### To do
Your answer should be only the lines below from the one with "- View the optimal" to the one with "- Solution URL: [Github", repeated exactly, ends included.

* * * * * * * * *

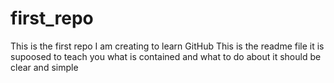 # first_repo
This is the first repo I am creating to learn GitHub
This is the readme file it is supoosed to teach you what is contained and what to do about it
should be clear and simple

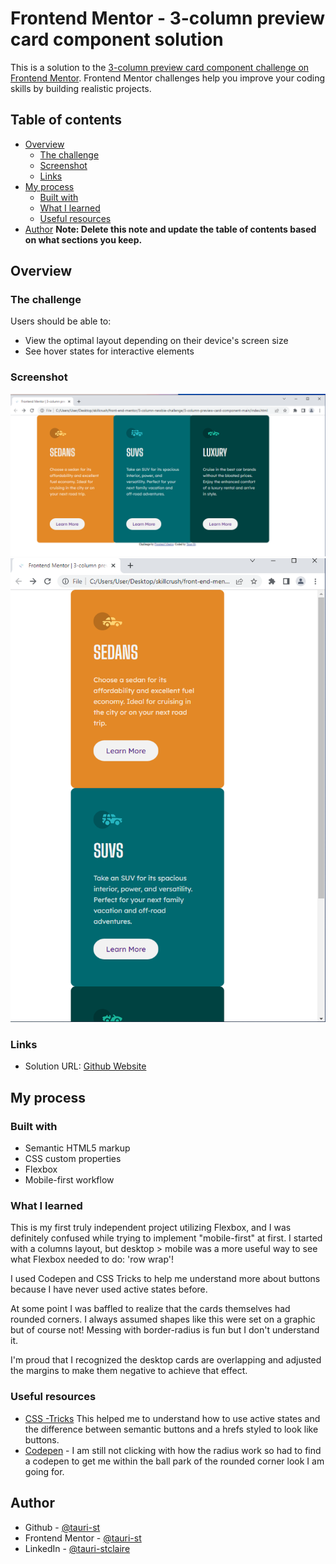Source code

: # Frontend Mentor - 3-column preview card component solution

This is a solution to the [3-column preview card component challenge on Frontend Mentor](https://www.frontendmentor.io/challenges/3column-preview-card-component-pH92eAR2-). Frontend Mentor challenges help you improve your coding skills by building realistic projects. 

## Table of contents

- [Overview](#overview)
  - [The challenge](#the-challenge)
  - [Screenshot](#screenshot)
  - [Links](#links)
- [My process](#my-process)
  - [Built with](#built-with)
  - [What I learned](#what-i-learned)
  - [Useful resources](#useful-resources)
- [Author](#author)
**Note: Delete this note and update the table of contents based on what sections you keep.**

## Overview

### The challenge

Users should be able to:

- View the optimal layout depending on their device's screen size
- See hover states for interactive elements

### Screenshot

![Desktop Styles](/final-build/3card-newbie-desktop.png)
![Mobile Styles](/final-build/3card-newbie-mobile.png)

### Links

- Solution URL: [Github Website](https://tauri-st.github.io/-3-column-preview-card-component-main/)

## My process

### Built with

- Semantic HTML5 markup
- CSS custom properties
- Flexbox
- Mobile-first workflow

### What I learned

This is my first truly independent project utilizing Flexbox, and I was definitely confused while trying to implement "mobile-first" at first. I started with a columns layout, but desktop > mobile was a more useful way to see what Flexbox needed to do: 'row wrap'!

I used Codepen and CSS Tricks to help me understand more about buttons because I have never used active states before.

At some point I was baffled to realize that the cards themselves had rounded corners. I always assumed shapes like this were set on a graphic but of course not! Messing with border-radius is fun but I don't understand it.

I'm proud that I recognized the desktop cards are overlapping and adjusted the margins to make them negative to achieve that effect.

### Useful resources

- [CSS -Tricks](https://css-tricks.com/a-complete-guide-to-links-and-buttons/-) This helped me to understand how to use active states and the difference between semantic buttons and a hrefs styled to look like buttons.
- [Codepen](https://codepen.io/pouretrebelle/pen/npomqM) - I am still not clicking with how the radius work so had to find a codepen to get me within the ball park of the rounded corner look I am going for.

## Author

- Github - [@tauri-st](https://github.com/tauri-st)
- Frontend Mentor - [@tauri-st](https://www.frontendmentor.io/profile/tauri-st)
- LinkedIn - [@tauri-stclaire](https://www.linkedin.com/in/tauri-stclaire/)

* * * * * * * * *

### Result
- View the optimal layout depending on their device's screen size
- See hover states for interactive elements

### Screenshot

![Desktop Styles](/final-build/3card-newbie-desktop.png)
![Mobile Styles](/final-build/3card-newbie-mobile.png)

### Links

- Solution URL: [Github Website](https://tauri-st.github.io/-3-column-preview-card-component-main/)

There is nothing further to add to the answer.